Während der neue iranische Staatspräsident in New York weilte, gingen die Hinrichtungen im Iran weiter. Foto: dpa/Ahmed Jalil

Ein Bericht der Vereinen Nationen wirft Teheran Verbrechen gegen die Menschlichkeit vor. Über die Folgen diskutierten Experten in Berlin.

Nach außen ist das iranische Mullah-Regime weiter bestrebt, die Fassade einer stabilen und unangefochtenen Herrschaft zu vermitteln. Das zeigt auch die Anwesenheit des neu gewählten iranischen Staatspräsidenten Massud Peseschkian bei der UN-Generalversammlung in New York. Nach innen aber geht der Kurs der brutalen Repression weiter. Der Iranische Widerstandsrat gibt die Zahl der hingerichteten Gefangenen im Iran seit dem Amtsantritt Peseschkians mit 191 an.

 

Die Verbrechen dauern bis heute an

Tatsächlich aber nimmt der Druck auf das Regime zu. Für die Mullahs war der 17. Juli dieses Jahres kein gutes Datum. Bis zuletzt versuchten sie die Veröffentlichung des Berichts von Javaid Rehman zu verhindern. Rehman ist der UN-Sonderbeauftragte für die Menschenrechtslage im Iran. Er hatte in einer intensiven Recherche unter anderem das Massaker des Jahres 1988 untersucht, bei dem 30 000 politische Gefangene hingerichtet wurden. Gleichzeitig ging er den Umständen der Folterungen und Hinrichtungen von Tausenden Dissidenten zwischen Juni 1981 und März 1982 nach.

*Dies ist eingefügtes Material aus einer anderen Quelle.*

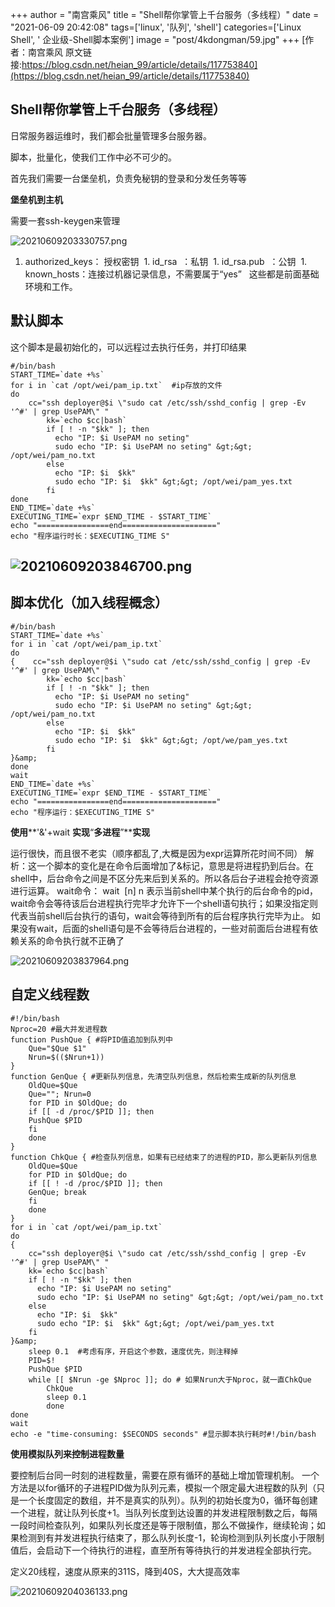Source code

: +++
author = "南宫乘风"
title = "Shell帮你掌管上千台服务（多线程）"
date = "2021-06-09 20:42:08"
tags=['linux', '队列', 'shell']
categories=['Linux Shell', ' 企业级-Shell脚本案例']
image = "post/4kdongman/59.jpg"
+++
[作者：南宫乘风   原文链接:https://blog.csdn.net/heian_99/article/details/117753840](https://blog.csdn.net/heian_99/article/details/117753840)

## Shell帮你掌管上千台服务（多线程）

日常服务器运维时，我们都会批量管理多台服务器。

脚本，批量化，使我们工作中必不可少的。

首先我们需要一台堡垒机，负责免秘钥的登录和分发任务等等

**堡垒机到主机**

需要一套ssh-keygen来管理

![20210609203330757.png](https://img-blog.csdnimg.cn/20210609203330757.png)
1. authorized_keys： 授权密钥  1. id_rsa  ：私钥  1. id_rsa.pub  ：公钥  1. known_hosts：连接过机器记录信息，不需要属于“yes”  
这些都是前面基础环境和工作。

## 默认脚本

这个脚本是最初始化的，可以远程过去执行任务，并打印结果

```
#/bin/bash  
START_TIME=`date +%s`  
for i in `cat /opt/wei/pam_ip.txt`  #ip存放的文件
do  
    cc="ssh deployer@$i \"sudo cat /etc/ssh/sshd_config | grep -Ev '^#' | grep UsePAM\" " 
        kk=`echo $cc|bash`  
        if [ ! -n "$kk" ]; then  
          echo "IP: $i UsePAM no seting"  
          sudo echo "IP: $i UsePAM no seting" &gt;&gt; /opt/wei/pam_no.txt  
        else  
          echo "IP: $i  $kk"   
          sudo echo "IP: $i  $kk" &gt;&gt; /opt/wei/pam_yes.txt  
        fi  
done  
END_TIME=`date +%s`  
EXECUTING_TIME=`expr $END_TIME - $START_TIME`  
echo "================end====================="  
echo "程序运行时长：$EXECUTING_TIME S" 

```

## ![20210609203846700.png](https://img-blog.csdnimg.cn/20210609203846700.png)

## 脚本优化（加入线程概念）

```
#/bin/bash  
START_TIME=`date +%s`  
for i in `cat /opt/wei/pam_ip.txt`  
do  
{    cc="ssh deployer@$i \"sudo cat /etc/ssh/sshd_config | grep -Ev '^#' | grep UsePAM\" "  
        kk=`echo $cc|bash`  
        if [ ! -n "$kk" ]; then  
          echo "IP: $i UsePAM no seting"  
          sudo echo "IP: $i UsePAM no seting" &gt;&gt; /opt/wei/pam_no.txt  
        else  
          echo "IP: $i  $kk"   
          sudo echo "IP: $i  $kk" &gt;&gt; /opt/we/pam_yes.txt  
        fi  
}&amp;  
done  
wait  
END_TIME=`date +%s`  
EXECUTING_TIME=`expr $END_TIME - $START_TIME`  
echo "================end====================="  
echo "程序运行：$EXECUTING_TIME S"  

```

**使用****'&amp;'+wait ****实现****“****多进程****”****实现**

>  
 运行很快，而且很不老实（顺序都乱了,大概是因为expr运算所花时间不同） 
 解析：这一个脚本的变化是在命令后面增加了&amp;标记，意思是将进程扔到后台。在shell中，后台命令之间是不区分先来后到关系的。所以各后台子进程会抢夺资源进行运算。 
 wait命令： 
 wait  [n] 
 n 表示当前shell中某个执行的后台命令的pid，wait命令会等待该后台进程执行完毕才允许下一个shell语句执行；如果没指定则代表当前shell后台执行的语句，wait会等待到所有的后台程序执行完毕为止。 
 如果没有wait，后面的shell语句是不会等待后台进程的，一些对前面后台进程有依赖关系的命令执行就不正确了 


![20210609203837964.png](https://img-blog.csdnimg.cn/20210609203837964.png)

## 自定义线程数

```
#!/bin/bash  
Nproc=20 #最大并发进程数  
function PushQue { #将PID值追加到队列中  
    Que="$Que $1"  
    Nrun=$(($Nrun+1))  
}  
function GenQue { #更新队列信息，先清空队列信息，然后检索生成新的队列信息  
    OldQue=$Que  
    Que=""; Nrun=0  
    for PID in $OldQue; do  
    if [[ -d /proc/$PID ]]; then  
    PushQue $PID  
    fi  
    done  
}  
function ChkQue { #检查队列信息，如果有已经结束了的进程的PID，那么更新队列信息  
    OldQue=$Que  
    for PID in $OldQue; do  
    if [[ ! -d /proc/$PID ]]; then  
    GenQue; break  
    fi  
    done  
}  
for i in `cat /opt/wei/pam_ip.txt`  
do  
{  
    cc="ssh deployer@$i \"sudo cat /etc/ssh/sshd_config | grep -Ev '^#' | grep UsePAM\" "  
    kk=`echo $cc|bash`  
    if [ ! -n "$kk" ]; then  
      echo "IP: $i UsePAM no seting"  
      sudo echo "IP: $i UsePAM no seting" &gt;&gt; /opt/wei/pam_no.txt  
    else  
      echo "IP: $i  $kk"   
      sudo echo "IP: $i  $kk" &gt;&gt; /opt/wei/pam_yes.txt  
    fi  
}&amp;  
    sleep 0.1  #考虑有序，开启这个参数，速度优先，则注释掉
    PID=$!  
    PushQue $PID  
    while [[ $Nrun -ge $Nproc ]]; do # 如果Nrun大于Nproc，就一直ChkQue  
        ChkQue  
        sleep 0.1  
        done  
done  
wait  
echo -e "time-consuming: $SECONDS seconds" #显示脚本执行耗时#!/bin/bash  

```

**使用模拟队列来控制进程数量**

>  
 要控制后台同一时刻的进程数量，需要在原有循环的基础上增加管理机制。 
 一个方法是以for循环的子进程PID做为队列元素，模拟一个限定最大进程数的队列（只是一个长度固定的数组，并不是真实的队列）。队列的初始长度为0，循环每创建一个进程，就让队列长度+1。当队列长度到达设置的并发进程限制数之后，每隔一段时间检查队列，如果队列长度还是等于限制值，那么不做操作，继续轮询；如果检测到有并发进程执行结束了，那么队列长度-1，轮询检测到队列长度小于限制值后，会启动下一个待执行的进程，直至所有等待执行的并发进程全部执行完。 


定义20线程，速度从原来的311S，降到40S，大大提高效率

![20210609204036133.png](https://img-blog.csdnimg.cn/20210609204036133.png)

Rehmans Urteil nach zahlreichen Interviews mit Zeugen und dem Studium der verfügbaren Unterlagen ist eindeutig. Er spricht dezidiert von „Verbrechen gegen die Menschlichkeit“ und „Völkermord“. Seine Analysen zu den Ereignissen von 1988 münden in dem Satz: „In Anbetracht der dem Sonderberichterstatter vorliegenden Beweise ist er zu der Auffassung gelangt, dass die Gräueltaten der Verbrechen gegen die Menschlichkeit, insbesondere die Ermordung tausender politischer Gefangener durch willkürliche, summarische und außergerichtliche Hinrichtungen, Folter, Verfolgung und gewaltsames Verschwindenlassen und andere unmenschliche Handlungen gegen politische Gefangene sowie Völkermord in der Islamischen Republik Iran zwischen Ende Juli und Ende September 1988 stattgefunden haben.“ Und er fügt an, dass die Verbrechen bis heute andauern.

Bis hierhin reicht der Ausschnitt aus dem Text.